The first recording of the bandish ‘Ras Ke Bhare Tore Nain‘ was recorded way back in 1905 and sung by Gauhar Jaan, She was one of the first performers to record music on 78 rpm records in India, and released by Gramophone Company of India. Having recorded more than 600 records in more than ten languages between 1902 and 1920, Gauhar Jahan is credited with popularising Hindustani classical music such as thumri, dadra, kajri, tarana during the period. As i have mentioned in previous reviews, Jaidev’s version of this thumri is not a copy as these Bandishes have been sung throughout the ages and belongs to no one in particular. I will include the video of Gauhar Jaan’s rendition below.

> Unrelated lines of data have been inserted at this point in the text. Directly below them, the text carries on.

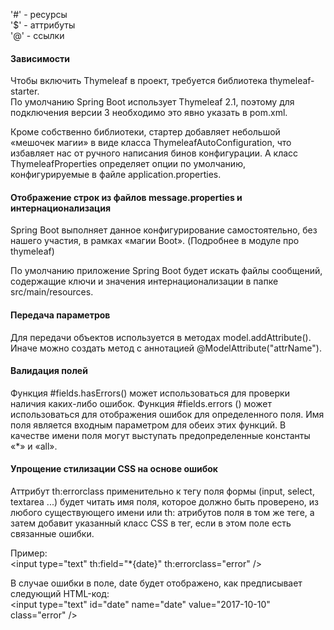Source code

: '#' - ресурсы <br>
'$' - аттрибуты <br>
'@' - ссылки

#### Зависимости

Чтобы включить Thymeleaf в проект, требуется библиотека thymeleaf-starter.
<br>
По умолчанию Spring Boot использует Thymeleaf 2.1, поэтому для 
подключения версии 3 необходимо это явно указать в pom.xml.

Кроме собственно библиотеки, стартер добавляет небольшой 
«мешочек магии» в виде класса ThymeleafAutoConfiguration, что 
избавляет нас от ручного написания бинов конфигурации. А класс 
ThymeleafProperties определяет опции по умолчанию, 
конфигурируемые в файле application.properties.

#### Отображение строк из файлов message.properties и интернационализация

Spring Boot выполняет данное конфигурирование самостоятельно, 
без нашего участия, в рамках «магии Boot». (Подробнее в модуле про thymeleaf)

По умолчанию приложение Spring Boot будет искать файлы сообщений, 
содержащие ключи и значения интернационализации в 
папке src/main/resources.

#### Передача параметров

Для передачи объектов используется в методах model.addAttribute().
Иначе можно создать метод с аннотацией @ModelAttribute("attrName").

#### Валидация полей

Функция #fields.hasErrors() может использоваться для проверки 
наличия каких-либо ошибок. Функция #fields.errors () может 
использоваться для отображения ошибок для определенного поля. 
Имя поля является входным параметром для обеих этих функций. В 
качестве имени поля могут выступать предопределенные константы «*» 
и «all».

#### Упрощение стилизации CSS на основе ошибок 
Аттрибут th:errorclass применительно к тегу поля формы 
(input, select, textarea ...) будет читать имя поля, которое должно 
быть проверено, из любого существующего имени или th: атрибутов 
поля в том же теге, а затем добавит указанный класс CSS в тег, 
если в этом поле есть связанные ошибки.

Пример: <br>
\<input type="text" th:field="*{date}" th:errorclass="error" />

В случае ошибки в поле, date будет отображено, как предписывает 
следующий HTML-код: <br>
\<input type="text" id="date" name="date" value="2017-10-10" class="error" />

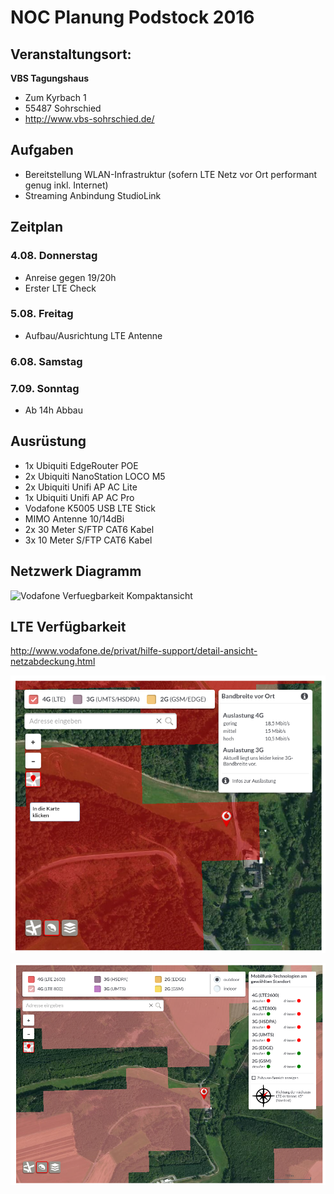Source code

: # NOC Planung Podstock 2016


## Veranstaltungsort: 

**VBS Tagungshaus**
- Zum Kyrbach 1
- 55487 Sohrschied
- http://www.vbs-sohrschied.de/

## Aufgaben
- Bereitstellung WLAN-Infrastruktur (sofern LTE Netz vor Ort performant genug inkl. Internet)
- Streaming Anbindung StudioLink

## Zeitplan
### 4.08. Donnerstag
- Anreise gegen 19/20h 
- Erster LTE Check

### 5.08. Freitag
- Aufbau/Ausrichtung LTE Antenne

### 6.08. Samstag

### 7.09. Sonntag
- Ab 14h Abbau

## Ausrüstung

- 1x Ubiquiti EdgeRouter POE
- 2x Ubiquiti NanoStation LOCO M5
- 2x Ubiquiti Unifi AP AC Lite
- 1x Ubiquiti Unifi AP AC Pro
- Vodafone K5005 USB LTE Stick
- MIMO Antenne 10/14dBi
- 2x 30 Meter S/FTP CAT6 Kabel
- 3x 10 Meter S/FTP CAT6 Kabel

## Netzwerk Diagramm

![Vodafone Verfuegbarkeit Kompaktansicht](/images/netzwerk-diagramm.png)

## LTE Verfügbarkeit

http://www.vodafone.de/privat/hilfe-support/detail-ansicht-netzabdeckung.html

![Vodafone Verfuegbarkeit Kompaktansicht](/images/vodafone-verfuegbarkeit.png)

![Vodafone Verfuegbarkeit Detailansicht](/images/vodafone-verfuegbarkeit-detail.png)
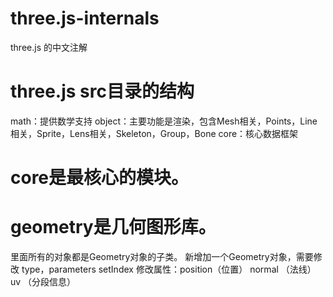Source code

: # three.js-internals
three.js 的中文注解

# three.js src目录的结构
math：提供数学支持
object：主要功能是渲染，包含Mesh相关，Points，Line相关，Sprite，Lens相关，Skeleton，Group，Bone
core：核心数据框架

# core是最核心的模块。

# geometry是几何图形库。
里面所有的对象都是Geometry对象的子类。
新增加一个Geometry对象，需要修改 type，parameters setIndex 修改属性：position（位置） normal （法线） uv （分段信息）
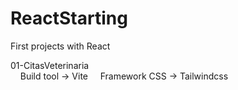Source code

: # ReactStarting
First projects with React <br>
<p>
01-CitasVeterinaria <br>
‎ ‎ ‎ ‎ Build tool -> Vite
‎ ‎ ‎ ‎ Framework CSS -> Tailwindcss
</p>
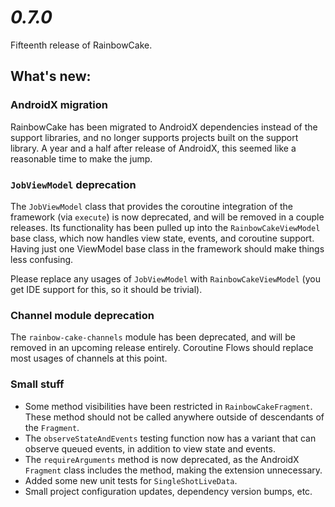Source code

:# *0.7.0*

Fifteenth release of RainbowCake.

## What's new:

### AndroidX migration

RainbowCake has been migrated to AndroidX dependencies instead of the support libraries, and no longer supports projects built on the support library. A year and a half after release of AndroidX, this seemed like a reasonable time to make the jump.

### `JobViewModel` deprecation

The `JobViewModel` class that provides the coroutine integration of the framework (via `execute`) is now deprecated, and will be removed in a couple releases. Its functionality has been pulled up into the `RainbowCakeViewModel` base class, which now handles view state, events, and coroutine support. Having just one ViewModel base class in the framework should make things less confusing.

Please replace any usages of `JobViewModel` with `RainbowCakeViewModel` (you get IDE support for this, so it should be trivial).

### Channel module deprecation

The `rainbow-cake-channels` module has been deprecated, and will be removed in an upcoming release entirely. Coroutine Flows should replace most usages of channels at this point. 

### Small stuff

- Some method visibilities have been restricted in `RainbowCakeFragment`. These method should not be called anywhere outside of descendants of the `Fragment`.
- The `observeStateAndEvents` testing function now has a variant that can observe queued events, in addition to view state and events.
- The `requireArguments` method is now deprecated, as the AndroidX `Fragment` class includes the method, making the extension unnecessary.
- Added some new unit tests for `SingleShotLiveData`.
- Small project configuration updates, dependency version bumps, etc.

Raga Bhairavi aptly portrays its traits as the “Queen Of Melodies” in this spectacular Jaidev composition set to Deepchandi Taal. It creates a beautiful sense of love; soft and easy-flowing spatial rendition by Hira Devi Mishra. Aptly described as the expression of the singer’s soul and temperament, thumri is purely romantic or devotional in its content. Unlike Dhrupad and khayal, the stress in thumri-singing is not so much on the melodic unfoldment as on the portraiture of the mood enshrined in the lyric. Imagination thus plays a vital role in the rendition of thumri. It calls for a sense of restraint and discrimination on the part of the singer, as the expressive aspect of the poetic theme is basic to its delineation. The singer has to comprehend the lyrical motivations of the chosen song to be able to give full musical expression to the emotion it embodies.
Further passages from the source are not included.